- **ASSIGNMENT**
Print the data that follows exactly, leaving nothing out.

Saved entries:
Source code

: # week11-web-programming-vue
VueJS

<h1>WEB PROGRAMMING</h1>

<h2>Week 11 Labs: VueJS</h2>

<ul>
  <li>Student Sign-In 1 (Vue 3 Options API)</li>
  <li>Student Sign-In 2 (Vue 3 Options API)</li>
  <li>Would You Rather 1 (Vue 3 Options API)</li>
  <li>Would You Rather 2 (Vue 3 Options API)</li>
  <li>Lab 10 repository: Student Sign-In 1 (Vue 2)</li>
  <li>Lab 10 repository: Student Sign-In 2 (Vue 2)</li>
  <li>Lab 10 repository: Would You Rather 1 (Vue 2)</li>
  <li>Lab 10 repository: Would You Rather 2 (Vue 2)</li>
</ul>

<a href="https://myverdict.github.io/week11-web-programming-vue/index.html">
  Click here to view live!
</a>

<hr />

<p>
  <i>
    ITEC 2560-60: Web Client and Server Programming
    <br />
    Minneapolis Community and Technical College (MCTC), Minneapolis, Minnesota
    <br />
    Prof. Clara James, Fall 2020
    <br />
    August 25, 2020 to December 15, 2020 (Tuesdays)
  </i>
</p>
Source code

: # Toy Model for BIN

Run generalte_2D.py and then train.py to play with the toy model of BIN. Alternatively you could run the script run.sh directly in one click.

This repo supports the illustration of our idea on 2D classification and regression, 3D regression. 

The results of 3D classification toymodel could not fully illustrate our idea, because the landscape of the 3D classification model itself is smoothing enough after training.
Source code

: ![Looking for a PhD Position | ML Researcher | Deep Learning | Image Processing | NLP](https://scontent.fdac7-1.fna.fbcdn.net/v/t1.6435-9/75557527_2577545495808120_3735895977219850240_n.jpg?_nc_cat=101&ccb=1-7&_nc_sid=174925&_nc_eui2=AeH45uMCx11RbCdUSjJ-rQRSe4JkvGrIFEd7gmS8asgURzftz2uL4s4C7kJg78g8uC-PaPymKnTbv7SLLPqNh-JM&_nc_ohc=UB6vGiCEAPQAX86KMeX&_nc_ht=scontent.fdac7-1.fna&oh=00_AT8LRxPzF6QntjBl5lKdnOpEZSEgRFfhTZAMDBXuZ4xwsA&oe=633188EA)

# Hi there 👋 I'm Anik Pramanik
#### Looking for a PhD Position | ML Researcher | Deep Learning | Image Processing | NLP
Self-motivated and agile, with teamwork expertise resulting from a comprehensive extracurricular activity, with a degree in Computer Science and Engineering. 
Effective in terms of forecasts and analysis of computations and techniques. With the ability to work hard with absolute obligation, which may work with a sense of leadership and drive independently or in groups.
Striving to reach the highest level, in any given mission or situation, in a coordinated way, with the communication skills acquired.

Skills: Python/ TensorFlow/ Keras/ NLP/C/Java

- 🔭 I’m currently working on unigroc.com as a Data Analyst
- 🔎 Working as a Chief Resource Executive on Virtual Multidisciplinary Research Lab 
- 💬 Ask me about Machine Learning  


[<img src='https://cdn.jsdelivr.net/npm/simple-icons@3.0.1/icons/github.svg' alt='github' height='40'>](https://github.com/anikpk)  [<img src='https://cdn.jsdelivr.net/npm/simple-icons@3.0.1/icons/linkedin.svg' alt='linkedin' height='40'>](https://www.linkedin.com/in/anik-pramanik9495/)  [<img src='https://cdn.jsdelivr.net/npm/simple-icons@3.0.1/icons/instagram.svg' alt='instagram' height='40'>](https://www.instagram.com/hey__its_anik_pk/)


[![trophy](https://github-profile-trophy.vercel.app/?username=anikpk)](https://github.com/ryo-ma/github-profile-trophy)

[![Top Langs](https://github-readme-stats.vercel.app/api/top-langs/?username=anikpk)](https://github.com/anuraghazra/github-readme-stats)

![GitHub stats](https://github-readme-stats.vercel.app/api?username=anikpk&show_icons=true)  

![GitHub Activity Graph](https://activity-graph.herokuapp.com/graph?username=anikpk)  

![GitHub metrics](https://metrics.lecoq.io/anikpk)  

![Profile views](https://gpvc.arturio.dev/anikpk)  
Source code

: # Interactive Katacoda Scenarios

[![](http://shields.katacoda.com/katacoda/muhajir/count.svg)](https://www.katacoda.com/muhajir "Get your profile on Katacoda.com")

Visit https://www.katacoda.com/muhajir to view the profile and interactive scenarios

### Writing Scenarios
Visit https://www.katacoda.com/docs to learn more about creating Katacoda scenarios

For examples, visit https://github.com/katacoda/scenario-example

- **TASK RESPONSE**
Source code

: # week11-web-programming-vue
VueJS

<h1>WEB PROGRAMMING</h1>

<h2>Week 11 Labs: VueJS</h2>

<ul>
  <li>Student Sign-In 1 (Vue 3 Options API)</li>
  <li>Student Sign-In 2 (Vue 3 Options API)</li>
  <li>Would You Rather 1 (Vue 3 Options API)</li>
  <li>Would You Rather 2 (Vue 3 Options API)</li>
  <li>Lab 10 repository: Student Sign-In 1 (Vue 2)</li>
  <li>Lab 10 repository: Student Sign-In 2 (Vue 2)</li>
  <li>Lab 10 repository: Would You Rather 1 (Vue 2)</li>
  <li>Lab 10 repository: Would You Rather 2 (Vue 2)</li>
</ul>

<a href="https://myverdict.github.io/week11-web-programming-vue/index.html">
  Click here to view live!
</a>

<hr />

<p>
  <i>
    ITEC 2560-60: Web Client and Server Programming
    <br />
    Minneapolis Community and Technical College (MCTC), Minneapolis, Minnesota
    <br />
    Prof. Clara James, Fall 2020
    <br />
    August 25, 2020 to December 15, 2020 (Tuesdays)
  </i>
</p>
Source code

: # Toy Model for BIN

Run generalte_2D.py and then train.py to play with the toy model of BIN. Alternatively you could run the script run.sh directly in one click.

This repo supports the illustration of our idea on 2D classification and regression, 3D regression. 

The results of 3D classification toymodel could not fully illustrate our idea, because the landscape of the 3D classification model itself is smoothing enough after training.
Source code

: ![Looking for a PhD Position | ML Researcher | Deep Learning | Image Processing | NLP](https://scontent.fdac7-1.fna.fbcdn.net/v/t1.6435-9/75557527_2577545495808120_3735895977219850240_n.jpg?_nc_cat=101&ccb=1-7&_nc_sid=174925&_nc_eui2=AeH45uMCx11RbCdUSjJ-rQRSe4JkvGrIFEd7gmS8asgURzftz2uL4s4C7kJg78g8uC-PaPymKnTbv7SLLPqNh-JM&_nc_ohc=UB6vGiCEAPQAX86KMeX&_nc_ht=scontent.fdac7-1.fna&oh=00_AT8LRxPzF6QntjBl5lKdnOpEZSEgRFfhTZAMDBXuZ4xwsA&oe=633188EA)

# Hi there 👋 I'm Anik Pramanik
#### Looking for a PhD Position | ML Researcher | Deep Learning | Image Processing | NLP
Self-motivated and agile, with teamwork expertise resulting from a comprehensive extracurricular activity, with a degree in Computer Science and Engineering. 
Effective in terms of forecasts and analysis of computations and techniques. With the ability to work hard with absolute obligation, which may work with a sense of leadership and drive independently or in groups.
Striving to reach the highest level, in any given mission or situation, in a coordinated way, with the communication skills acquired.

Skills: Python/ TensorFlow/ Keras/ NLP/C/Java

- 🔭 I’m currently working on unigroc.com as a Data Analyst
- 🔎 Working as a Chief Resource Executive on Virtual Multidisciplinary Research Lab 
- 💬 Ask me about Machine Learning  


[<img src='https://cdn.jsdelivr.net/npm/simple-icons@3.0.1/icons/github.svg' alt='github' height='40'>](https://github.com/anikpk)  [<img src='https://cdn.jsdelivr.net/npm/simple-icons@3.0.1/icons/linkedin.svg' alt='linkedin' height='40'>](https://www.linkedin.com/in/anik-pramanik9495/)  [<img src='https://cdn.jsdelivr.net/npm/simple-icons@3.0.1/icons/instagram.svg' alt='instagram' height='40'>](https://www.instagram.com/hey__its_anik_pk/)


[![trophy](https://github-profile-trophy.vercel.app/?username=anikpk)](https://github.com/ryo-ma/github-profile-trophy)

[![Top Langs](https://github-readme-stats.vercel.app/api/top-langs/?username=anikpk)](https://github.com/anuraghazra/github-readme-stats)

![GitHub stats](https://github-readme-stats.vercel.app/api?username=anikpk&show_icons=true)  

![GitHub Activity Graph](https://activity-graph.herokuapp.com/graph?username=anikpk)  

![GitHub metrics](https://metrics.lecoq.io/anikpk)  

![Profile views](https://gpvc.arturio.dev/anikpk)  
Source code

: # Interactive Katacoda Scenarios

[![](http://shields.katacoda.com/katacoda/muhajir/count.svg)](https://www.katacoda.com/muhajir "Get your profile on Katacoda.com")

Visit https://www.katacoda.com/muhajir to view the profile and interactive scenarios

### Writing Scenarios
Visit https://www.katacoda.com/docs to learn more about creating Katacoda scenarios

For examples, visit https://github.com/katacoda/scenario-example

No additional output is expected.